The Berkshire Hathaway Annual meeting, featuring Omaha’s most famous billionaire, Warren Buffett, convenes Saturday at the Century Link Center.
Warren’s an English surname with two origins. Most Warren families had ancestors who came from La Varenne in Normandy. The place name is Gaulish for “sandy soil.”
Other Warren families (along with Warings and Guerins) had ancestors named Warin or Garin, Norman versions of a Germanic word meaning “guard.”
Warren became a first name in the 1700s. In the United States, this was largely in honor of Joseph Warren (1741-1775), a Boston physician who became president of Massachusetts’ Provincial Congress after the colony declared independence in 1774. At the Battle of Bunker Hill in 1775, Warren, a major general, insisted on fighting in the front lines. He was killed, and British soldiers hacked his body beyond recognition.
Warren’s death inspired America’s revolutionary soldiers. Fourteen states (including Iowa and Missouri) have a Warren County named for him.
American parents also named thousands of sons after Warren.
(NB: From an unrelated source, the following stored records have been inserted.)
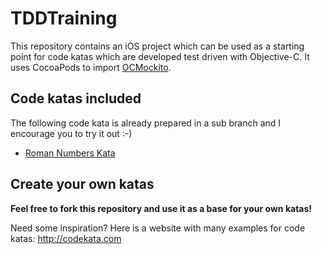# TDDTraining
This repository contains an iOS project which can be used as a starting point for code katas which are developed test driven with Objective-C. It uses CocoaPods to import [OCMockito](https://github.com/jonreid/OCMockito).

## Code katas included
The following code kata is already prepared in a sub branch and I encourage you to try it out :-)
- [Roman Numbers Kata](https://github.com/packatino/TDDTraining/tree/katas/romanNumbers)

## Create your own katas
**Feel free to fork this repository and use it as a base for your own katas!**

Need some inspiration? Here is a website with many examples for code katas: http://codekata.com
In the 1850 census, the first to list all residents by name, 12,997 Americans had Warren as a first name. In Britain in 1851, there were only 314, though the countries had about the same population.
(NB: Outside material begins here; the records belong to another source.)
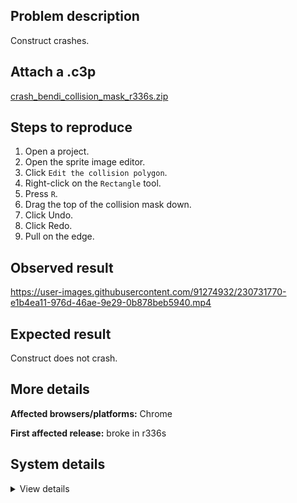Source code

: ## Problem description

Construct crashes.

## Attach a .c3p

[crash_bendi_collision_mask_r336s.zip](https://github.com/WilsonPercival/WilsonPercival/files/11183660/crash_bendi_collision_mask_r336s.zip)

## Steps to reproduce

1. Open a project.
2. Open the sprite image editor.
3. Click `Edit the collision polygon`.
4. Right-click on the `Rectangle` tool.
5. Press `R`.
6. Drag the top of the collision mask down.
7. Click Undo.
8. Click Redo.
9. Pull on the edge.

## Observed result

https://user-images.githubusercontent.com/91274932/230731770-e1b4ea11-976d-46ae-9e29-0b878beb5940.mp4

## Expected result

Construct does not crash.

## More details



**Affected browsers/platforms:** Chrome

**First affected release:** broke in r336s

## System details

<details><summary>View details</summary>

Error report information
Type: unhandled exception
File: https://editor.construct.net/r336/main.js, line 1029, col 401
Message: Uncaught TypeError: expected finite number
Stack: TypeError: expected finite number at O.m (https://editor.construct.net/r336/main.js:1029:407) at d.ZWb (https://editor.construct.net/r336/projectResources.js:725:476) at d.XB (https://editor.construct.net/r336/projectResources.js:726:171) at sHa (https://editor.construct.net/r336/projectResources.js:239:129) at HA.ufc.Jc (https://editor.construct.net/r336/projectResources.js:2397:408) at HTMLElement.Uwb (https://editor.construct.net/r336/projectResources.js:2387:284)
Construct version: r336
URL: https://editor.construct.net/
Date: Sat Apr 08 2023 18:32:42 GMT+0300 (Восточная Европа, летнее время)
Uptime: 57.7 s

Platform information
Product: Construct 3 r336 (stable)
Browser: Chrome 109.0.5414.120
Browser engine: Chromium
Context: browser
Operating system: Windows NT 0.1.0
Device type: desktop
Device pixel ratio: 1
Logical CPU cores: 2
Approx. device memory: 4 GB
User agent: Mozilla/5.0 (Windows NT 10.0; Win64; x64) AppleWebKit/537.36 (KHTML, like Gecko) Chrome/109.0.0.0 Safari/537.36
Language setting: en-US

WebGL information
Version string: WebGL 2.0 (OpenGL ES 3.0 Chromium)
Numeric version: 2
Supports NPOT textures: yes
Supports GPU profiling: no
Supports highp precision: yes
Vendor: Google Inc. (Google)
Renderer: ANGLE (Google, Vulkan 1.3.0 (SwiftShader Device (Subzero) (0x0000C0DE)), SwiftShader driver)
Major performance caveat: yes
Maximum texture size: 8192
Point size range: 1 to 1023
Extensions: EXT_color_buffer_float, EXT_color_buffer_half_float, EXT_float_blend, EXT_texture_compression_bptc, EXT_texture_compression_rgtc, EXT_texture_filter_anisotropic, OES_draw_buffers_indexed, OES_texture_float_linear, WEBGL_compressed_texture_astc, WEBGL_compressed_texture_etc, WEBGL_compressed_texture_etc1, WEBGL_compressed_texture_s3tc, WEBGL_compressed_texture_s3tc_srgb, WEBGL_debug_renderer_info, WEBGL_lose_context, WEBGL_multi_draw, OVR_multiview2

</details>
One of Warren’s many namesakes was Warren Gamaliel Bancroft, born in New York in 1835. He later became a respected Methodist minister in Ohio and Wisconsin.
Bancroft and his wife, Sarah, had only daughters. Perhaps that was partly why Sarah’s nephew, G. Tryon Harding of Blooming Grove, Ohio, named his first son Warren Gamaliel Harding in 1865.
In 1880, Warren ranked 89th and slowly declined from there until in 1906 it bottomed out at 144.
It was 108th in 1914, the year Warren Harding was elected to the United States Senate from Ohio, becoming a national leader of the Republican Party.
When Harding was elected president in 1920, the name exploded, with 7,798 babies named Warren in 1921, ranking it 24th.
When Warren Buffett was born in Omaha in 1930, he was one of 2,008 Warrens arriving that year.
The name continued to slowly fall until 1961, when it was bumped up by Warren Beatty’s Golden Globe-nominated performance in “Splendor in the Grass.” Though its decline resumed in 1964, Beatty’s fame helped keep Warren among the top 200 until 1972.
Warren bottomed out in 2005 at 551st place, when 434 were born. By 2012, it inched up with 574 newborn Warrens, ranking it 473rd.
Buffett’s well-publicized friendship with Bill Gates, unorthodox views on taxing the rich, and superstar financial guru fame combine to make him one of the most popular 83-year-olds with younger Americans. Perhaps some of those new little Warrens are also being named after the Betty White of billionaires.